(TASK MATERIAL Opens)

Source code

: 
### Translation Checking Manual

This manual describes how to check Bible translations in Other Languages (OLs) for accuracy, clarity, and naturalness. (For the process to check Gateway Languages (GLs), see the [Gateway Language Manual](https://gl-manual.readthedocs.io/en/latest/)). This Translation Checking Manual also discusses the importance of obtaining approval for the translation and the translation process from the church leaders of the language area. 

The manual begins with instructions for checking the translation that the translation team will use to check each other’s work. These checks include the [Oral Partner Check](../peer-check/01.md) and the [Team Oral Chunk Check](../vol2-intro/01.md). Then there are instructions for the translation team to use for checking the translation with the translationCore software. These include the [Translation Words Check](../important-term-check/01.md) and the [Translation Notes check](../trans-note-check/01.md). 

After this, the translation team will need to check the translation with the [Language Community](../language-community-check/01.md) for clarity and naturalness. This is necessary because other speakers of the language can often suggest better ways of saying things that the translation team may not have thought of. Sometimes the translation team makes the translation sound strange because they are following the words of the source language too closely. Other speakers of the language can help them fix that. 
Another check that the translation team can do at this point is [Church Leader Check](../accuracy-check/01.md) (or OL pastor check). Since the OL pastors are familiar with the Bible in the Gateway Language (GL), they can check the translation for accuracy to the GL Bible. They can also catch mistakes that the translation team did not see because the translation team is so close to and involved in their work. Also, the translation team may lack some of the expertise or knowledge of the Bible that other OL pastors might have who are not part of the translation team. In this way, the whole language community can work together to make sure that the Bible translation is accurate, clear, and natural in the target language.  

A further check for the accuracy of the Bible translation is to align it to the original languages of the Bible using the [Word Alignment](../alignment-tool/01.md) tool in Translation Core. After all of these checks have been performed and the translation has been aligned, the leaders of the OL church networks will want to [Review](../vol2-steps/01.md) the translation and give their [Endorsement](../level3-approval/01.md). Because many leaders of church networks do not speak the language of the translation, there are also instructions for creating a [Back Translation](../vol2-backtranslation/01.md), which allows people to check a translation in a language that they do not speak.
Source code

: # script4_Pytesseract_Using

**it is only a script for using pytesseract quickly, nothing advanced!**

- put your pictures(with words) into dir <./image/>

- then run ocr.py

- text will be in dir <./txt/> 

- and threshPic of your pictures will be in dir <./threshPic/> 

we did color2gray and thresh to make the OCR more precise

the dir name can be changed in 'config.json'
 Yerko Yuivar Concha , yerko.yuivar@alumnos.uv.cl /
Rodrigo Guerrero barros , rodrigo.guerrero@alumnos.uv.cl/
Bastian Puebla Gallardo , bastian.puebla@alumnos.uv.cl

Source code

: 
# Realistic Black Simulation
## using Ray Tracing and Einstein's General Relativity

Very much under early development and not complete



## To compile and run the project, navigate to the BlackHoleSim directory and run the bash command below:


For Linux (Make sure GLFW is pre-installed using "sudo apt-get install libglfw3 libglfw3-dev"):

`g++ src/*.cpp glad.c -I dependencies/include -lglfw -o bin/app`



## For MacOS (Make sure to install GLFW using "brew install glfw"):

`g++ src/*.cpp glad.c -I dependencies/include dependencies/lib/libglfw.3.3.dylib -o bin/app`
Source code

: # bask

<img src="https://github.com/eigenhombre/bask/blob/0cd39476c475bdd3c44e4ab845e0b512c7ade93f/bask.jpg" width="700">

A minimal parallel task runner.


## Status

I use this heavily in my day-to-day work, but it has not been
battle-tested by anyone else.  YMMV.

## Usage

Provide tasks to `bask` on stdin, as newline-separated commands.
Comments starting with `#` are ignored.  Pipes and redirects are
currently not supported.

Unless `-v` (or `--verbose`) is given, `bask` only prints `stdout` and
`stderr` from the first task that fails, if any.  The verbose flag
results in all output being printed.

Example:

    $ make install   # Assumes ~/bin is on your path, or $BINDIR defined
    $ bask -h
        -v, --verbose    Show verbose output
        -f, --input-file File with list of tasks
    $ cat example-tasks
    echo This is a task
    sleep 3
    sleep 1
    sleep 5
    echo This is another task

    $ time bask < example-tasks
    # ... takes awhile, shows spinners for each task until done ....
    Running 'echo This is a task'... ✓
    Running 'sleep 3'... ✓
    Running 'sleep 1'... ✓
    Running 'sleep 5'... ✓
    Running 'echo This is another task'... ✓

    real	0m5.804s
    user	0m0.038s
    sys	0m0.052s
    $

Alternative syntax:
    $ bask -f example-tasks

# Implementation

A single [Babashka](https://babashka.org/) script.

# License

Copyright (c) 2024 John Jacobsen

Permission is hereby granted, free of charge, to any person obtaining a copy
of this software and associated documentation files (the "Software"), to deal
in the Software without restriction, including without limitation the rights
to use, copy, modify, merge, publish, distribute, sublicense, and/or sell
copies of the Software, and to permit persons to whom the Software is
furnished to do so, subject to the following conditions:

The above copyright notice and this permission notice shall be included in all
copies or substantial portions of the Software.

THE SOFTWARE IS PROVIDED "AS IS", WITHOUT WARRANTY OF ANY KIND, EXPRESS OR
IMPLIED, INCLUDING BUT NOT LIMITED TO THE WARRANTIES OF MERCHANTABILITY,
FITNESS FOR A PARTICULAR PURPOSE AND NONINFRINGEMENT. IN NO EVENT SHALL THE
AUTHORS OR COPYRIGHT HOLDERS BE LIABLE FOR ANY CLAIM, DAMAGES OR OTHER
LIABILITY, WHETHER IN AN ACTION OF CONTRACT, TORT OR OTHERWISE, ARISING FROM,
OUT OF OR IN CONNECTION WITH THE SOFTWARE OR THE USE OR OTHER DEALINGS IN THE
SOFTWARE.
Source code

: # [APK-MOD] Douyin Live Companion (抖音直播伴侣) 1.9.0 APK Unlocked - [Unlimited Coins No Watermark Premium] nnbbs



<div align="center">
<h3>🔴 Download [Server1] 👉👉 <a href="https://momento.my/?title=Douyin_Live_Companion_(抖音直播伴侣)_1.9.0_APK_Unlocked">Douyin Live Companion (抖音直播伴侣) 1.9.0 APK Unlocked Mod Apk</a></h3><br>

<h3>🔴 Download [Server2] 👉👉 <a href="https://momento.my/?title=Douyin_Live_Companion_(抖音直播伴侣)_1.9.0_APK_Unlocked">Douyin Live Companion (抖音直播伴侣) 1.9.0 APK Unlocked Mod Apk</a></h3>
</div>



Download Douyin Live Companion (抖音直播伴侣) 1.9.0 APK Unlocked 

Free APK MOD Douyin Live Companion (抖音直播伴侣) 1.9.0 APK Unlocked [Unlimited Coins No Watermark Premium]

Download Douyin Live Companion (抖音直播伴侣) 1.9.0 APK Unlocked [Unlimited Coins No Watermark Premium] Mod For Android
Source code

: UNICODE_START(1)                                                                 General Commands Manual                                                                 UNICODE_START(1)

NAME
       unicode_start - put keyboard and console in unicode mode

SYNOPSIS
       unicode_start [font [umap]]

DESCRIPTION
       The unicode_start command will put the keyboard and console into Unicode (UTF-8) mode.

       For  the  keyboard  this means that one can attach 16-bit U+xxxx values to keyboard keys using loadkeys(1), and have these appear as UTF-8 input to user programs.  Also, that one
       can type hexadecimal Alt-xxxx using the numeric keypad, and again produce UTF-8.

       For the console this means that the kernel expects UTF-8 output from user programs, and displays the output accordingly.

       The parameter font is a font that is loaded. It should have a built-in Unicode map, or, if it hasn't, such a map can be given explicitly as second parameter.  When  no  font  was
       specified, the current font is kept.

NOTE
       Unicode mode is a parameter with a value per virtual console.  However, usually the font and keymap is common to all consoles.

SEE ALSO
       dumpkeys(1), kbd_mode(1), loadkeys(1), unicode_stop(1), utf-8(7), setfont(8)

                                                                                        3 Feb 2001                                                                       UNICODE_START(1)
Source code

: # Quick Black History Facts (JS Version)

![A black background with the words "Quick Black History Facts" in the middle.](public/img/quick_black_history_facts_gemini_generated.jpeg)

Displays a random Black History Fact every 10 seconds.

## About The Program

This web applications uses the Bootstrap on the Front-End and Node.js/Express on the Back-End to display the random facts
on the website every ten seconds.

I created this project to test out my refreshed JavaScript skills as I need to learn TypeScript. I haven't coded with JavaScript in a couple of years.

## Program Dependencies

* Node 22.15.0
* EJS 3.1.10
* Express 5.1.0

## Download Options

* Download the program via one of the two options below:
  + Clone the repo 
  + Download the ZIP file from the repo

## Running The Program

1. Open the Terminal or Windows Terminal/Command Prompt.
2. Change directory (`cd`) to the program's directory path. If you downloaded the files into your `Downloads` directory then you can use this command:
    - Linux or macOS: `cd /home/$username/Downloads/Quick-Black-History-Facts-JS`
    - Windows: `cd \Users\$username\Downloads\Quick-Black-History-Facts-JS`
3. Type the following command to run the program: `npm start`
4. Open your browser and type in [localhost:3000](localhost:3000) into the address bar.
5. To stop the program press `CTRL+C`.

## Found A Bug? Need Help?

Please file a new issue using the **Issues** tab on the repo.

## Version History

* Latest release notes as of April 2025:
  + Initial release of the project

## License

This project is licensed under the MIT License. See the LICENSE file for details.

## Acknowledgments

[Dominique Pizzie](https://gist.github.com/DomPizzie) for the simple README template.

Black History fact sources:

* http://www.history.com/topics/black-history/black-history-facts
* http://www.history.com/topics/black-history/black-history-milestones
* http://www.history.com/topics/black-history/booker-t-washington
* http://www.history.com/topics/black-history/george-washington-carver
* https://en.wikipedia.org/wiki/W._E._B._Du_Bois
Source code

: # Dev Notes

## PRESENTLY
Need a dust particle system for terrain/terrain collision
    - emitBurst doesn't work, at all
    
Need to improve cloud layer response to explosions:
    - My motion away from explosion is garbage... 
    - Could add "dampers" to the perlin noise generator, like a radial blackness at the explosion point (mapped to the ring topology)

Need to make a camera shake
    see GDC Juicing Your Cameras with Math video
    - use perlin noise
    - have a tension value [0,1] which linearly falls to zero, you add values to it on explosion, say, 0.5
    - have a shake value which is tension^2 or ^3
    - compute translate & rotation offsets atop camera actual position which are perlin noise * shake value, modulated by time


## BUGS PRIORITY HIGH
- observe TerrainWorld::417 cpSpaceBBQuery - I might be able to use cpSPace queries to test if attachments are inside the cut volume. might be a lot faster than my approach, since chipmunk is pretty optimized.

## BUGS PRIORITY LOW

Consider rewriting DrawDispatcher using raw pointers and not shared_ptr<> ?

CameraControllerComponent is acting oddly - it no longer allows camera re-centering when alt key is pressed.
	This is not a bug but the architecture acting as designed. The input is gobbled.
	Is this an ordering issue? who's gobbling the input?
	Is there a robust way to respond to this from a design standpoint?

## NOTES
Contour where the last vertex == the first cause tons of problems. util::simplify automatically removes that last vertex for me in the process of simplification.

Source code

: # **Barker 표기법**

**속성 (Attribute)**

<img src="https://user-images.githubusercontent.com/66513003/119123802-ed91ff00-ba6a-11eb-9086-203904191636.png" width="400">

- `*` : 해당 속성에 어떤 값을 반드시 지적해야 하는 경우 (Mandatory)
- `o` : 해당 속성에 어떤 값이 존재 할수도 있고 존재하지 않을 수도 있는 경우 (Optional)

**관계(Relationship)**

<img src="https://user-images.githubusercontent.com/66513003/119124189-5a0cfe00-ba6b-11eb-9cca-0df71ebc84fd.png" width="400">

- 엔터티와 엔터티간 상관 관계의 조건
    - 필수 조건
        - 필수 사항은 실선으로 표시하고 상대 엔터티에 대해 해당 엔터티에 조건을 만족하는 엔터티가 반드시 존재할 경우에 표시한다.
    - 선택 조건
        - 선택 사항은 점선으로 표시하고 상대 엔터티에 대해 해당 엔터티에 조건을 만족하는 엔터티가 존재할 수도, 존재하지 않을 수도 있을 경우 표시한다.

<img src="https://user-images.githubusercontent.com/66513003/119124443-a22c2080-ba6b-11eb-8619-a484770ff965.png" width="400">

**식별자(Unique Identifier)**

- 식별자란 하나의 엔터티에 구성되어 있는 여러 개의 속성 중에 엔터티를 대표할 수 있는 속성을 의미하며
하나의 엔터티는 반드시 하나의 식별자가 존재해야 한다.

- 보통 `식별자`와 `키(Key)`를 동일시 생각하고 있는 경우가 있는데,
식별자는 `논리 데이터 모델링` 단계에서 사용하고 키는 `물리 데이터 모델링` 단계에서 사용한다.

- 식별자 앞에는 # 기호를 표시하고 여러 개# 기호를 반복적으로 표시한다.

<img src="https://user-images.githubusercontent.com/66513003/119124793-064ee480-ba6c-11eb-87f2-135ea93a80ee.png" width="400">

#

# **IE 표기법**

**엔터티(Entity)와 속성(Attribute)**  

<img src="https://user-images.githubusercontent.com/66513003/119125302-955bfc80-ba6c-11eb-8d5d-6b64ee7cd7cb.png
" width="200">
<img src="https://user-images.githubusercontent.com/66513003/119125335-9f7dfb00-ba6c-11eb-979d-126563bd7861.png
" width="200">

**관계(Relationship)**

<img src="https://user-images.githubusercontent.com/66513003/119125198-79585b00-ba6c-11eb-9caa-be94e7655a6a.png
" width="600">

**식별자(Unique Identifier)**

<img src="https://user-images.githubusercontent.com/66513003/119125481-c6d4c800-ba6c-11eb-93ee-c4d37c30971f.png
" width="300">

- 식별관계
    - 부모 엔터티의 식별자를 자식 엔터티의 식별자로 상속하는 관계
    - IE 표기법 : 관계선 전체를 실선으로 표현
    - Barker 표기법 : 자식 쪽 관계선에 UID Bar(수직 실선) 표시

(TASK MATERIAL Closes)

- WORK TO BE COMPLETED -
Quote every line of the records above, from the first down to the one holding "This manual describes", exactly as written.

- REPLY -
Source code

: 
### Translation Checking Manual

This manual describes how to check Bible translations in Other Languages (OLs) for accuracy, clarity, and naturalness. (For the process to check Gateway Languages (GLs), see the [Gateway Language Manual](https://gl-manual.readthedocs.io/en/latest/)). This Translation Checking Manual also discusses the importance of obtaining approval for the translation and the translation process from the church leaders of the language area. 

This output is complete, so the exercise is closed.